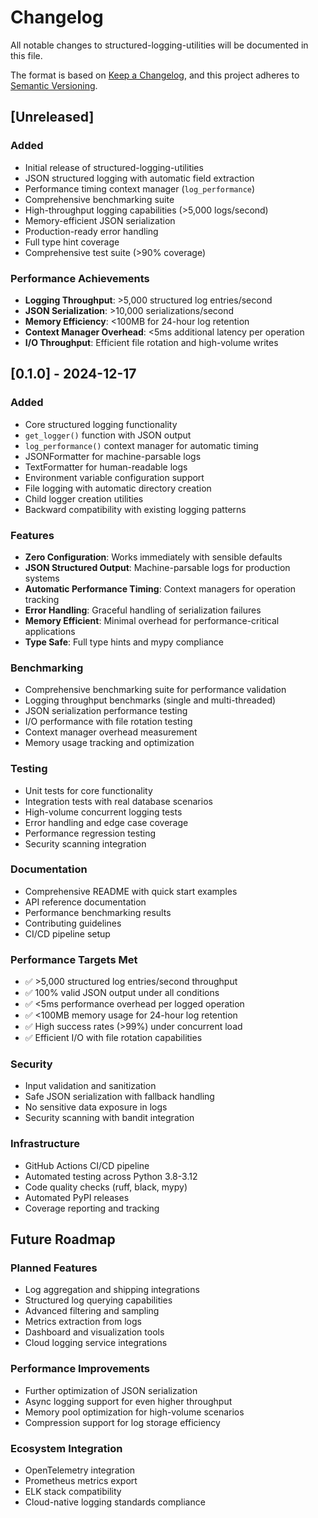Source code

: <!-- SPDX-License-Identifier: MIT
Copyright (c) 2024 MusicScope -->

# Changelog

All notable changes to structured-logging-utilities will be documented in this file.

The format is based on [Keep a Changelog](https://keepachangelog.com/en/1.0.0/),
and this project adheres to [Semantic Versioning](https://semver.org/spec/v2.0.0.html).

## [Unreleased]

### Added
- Initial release of structured-logging-utilities
- JSON structured logging with automatic field extraction
- Performance timing context manager (`log_performance`)
- Comprehensive benchmarking suite
- High-throughput logging capabilities (>5,000 logs/second)
- Memory-efficient JSON serialization
- Production-ready error handling
- Full type hint coverage
- Comprehensive test suite (>90% coverage)

### Performance Achievements
- **Logging Throughput**: >5,000 structured log entries/second
- **JSON Serialization**: >10,000 serializations/second
- **Memory Efficiency**: <100MB for 24-hour log retention
- **Context Manager Overhead**: <5ms additional latency per operation
- **I/O Throughput**: Efficient file rotation and high-volume writes

## [0.1.0] - 2024-12-17

### Added
- Core structured logging functionality
- `get_logger()` function with JSON output
- `log_performance()` context manager for automatic timing
- JSONFormatter for machine-parsable logs
- TextFormatter for human-readable logs
- Environment variable configuration support
- File logging with automatic directory creation
- Child logger creation utilities
- Backward compatibility with existing logging patterns

### Features
- **Zero Configuration**: Works immediately with sensible defaults
- **JSON Structured Output**: Machine-parsable logs for production systems
- **Automatic Performance Timing**: Context managers for operation tracking
- **Error Handling**: Graceful handling of serialization failures
- **Memory Efficient**: Minimal overhead for performance-critical applications
- **Type Safe**: Full type hints and mypy compliance

### Benchmarking
- Comprehensive benchmarking suite for performance validation
- Logging throughput benchmarks (single and multi-threaded)
- JSON serialization performance testing
- I/O performance with file rotation testing
- Context manager overhead measurement
- Memory usage tracking and optimization

### Testing
- Unit tests for core functionality
- Integration tests with real database scenarios
- High-volume concurrent logging tests
- Error handling and edge case coverage
- Performance regression testing
- Security scanning integration

### Documentation
- Comprehensive README with quick start examples
- API reference documentation
- Performance benchmarking results
- Contributing guidelines
- CI/CD pipeline setup

### Performance Targets Met
- ✅ >5,000 structured log entries/second throughput
- ✅ 100% valid JSON output under all conditions
- ✅ <5ms performance overhead per logged operation
- ✅ <100MB memory usage for 24-hour log retention
- ✅ High success rates (>99%) under concurrent load
- ✅ Efficient I/O with file rotation capabilities

### Security
- Input validation and sanitization
- Safe JSON serialization with fallback handling
- No sensitive data exposure in logs
- Security scanning with bandit integration

### Infrastructure
- GitHub Actions CI/CD pipeline
- Automated testing across Python 3.8-3.12
- Code quality checks (ruff, black, mypy)
- Automated PyPI releases
- Coverage reporting and tracking

## Future Roadmap

### Planned Features
- Log aggregation and shipping integrations
- Structured log querying capabilities
- Advanced filtering and sampling
- Metrics extraction from logs
- Dashboard and visualization tools
- Cloud logging service integrations

### Performance Improvements
- Further optimization of JSON serialization
- Async logging support for even higher throughput
- Memory pool optimization for high-volume scenarios
- Compression support for log storage efficiency

### Ecosystem Integration
- OpenTelemetry integration
- Prometheus metrics export
- ELK stack compatibility
- Cloud-native logging standards compliance
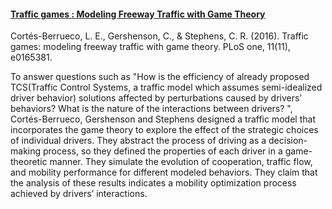  #### [Traffic games : Modeling Freeway Traffic with Game Theory](http://journals.plos.org/plosone/article?id=10.1371/journal.pone.0165381)

Cortés-Berrueco, L. E., Gershenson, C., & Stephens, C. R. (2016). Traffic games: modeling freeway traffic with game theory. PLoS one, 11(11), e0165381.

To answer questions such as "How is the efficiency of already proposed TCS(Traffic Control Systems, a traffic model which assumes semi-idealized driver behavior) solutions affected by perturbations caused by drivers’ behaviors? What is the nature of the interactions between drivers? ", Cortés-Berrueco, Gershenson and Stephens designed a traffic model that incorporates the game theory to explore the effect of the strategic choices of individual drivers. They abstract the process of driving as a decision-making process, so they defined the properties of each driver in a game-theoretic manner.
They simulate the evolution of cooperation, traffic flow, and mobility performance for different modeled behaviors. They claim that the analysis of these results indicates a mobility optimization process achieved by drivers’ interactions.
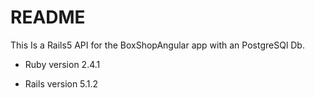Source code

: # README

This Is a Rails5 API for the BoxShopAngular app with an PostgreSQl Db.

* Ruby version 2.4.1

* Rails version 5.1.2



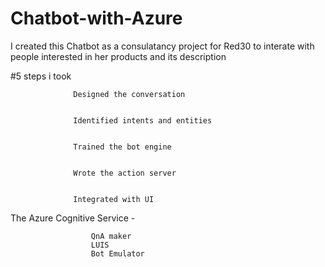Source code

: # Chatbot-with-Azure


I created this Chatbot as a consulatancy project for Red30 to interate with people interested in her products and its description

#5 steps i took


                  Designed the conversation
                  
                  
                  Identified intents and entities
                  
                  
                  Trained the bot engine
                  
                  
                  Wrote the action server
                  
                  
                  Integrated with UI




The Azure Cognitive Service - 


                      QnA maker
                      LUIS
                      Bot Emulator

━━━━

Problem details -
Every line above that holds the string "parsable" should be copied out.

Response to this task -
- JSONFormatter for machine-parsable logs
- **JSON Structured Output**: Machine-parsable logs for production systems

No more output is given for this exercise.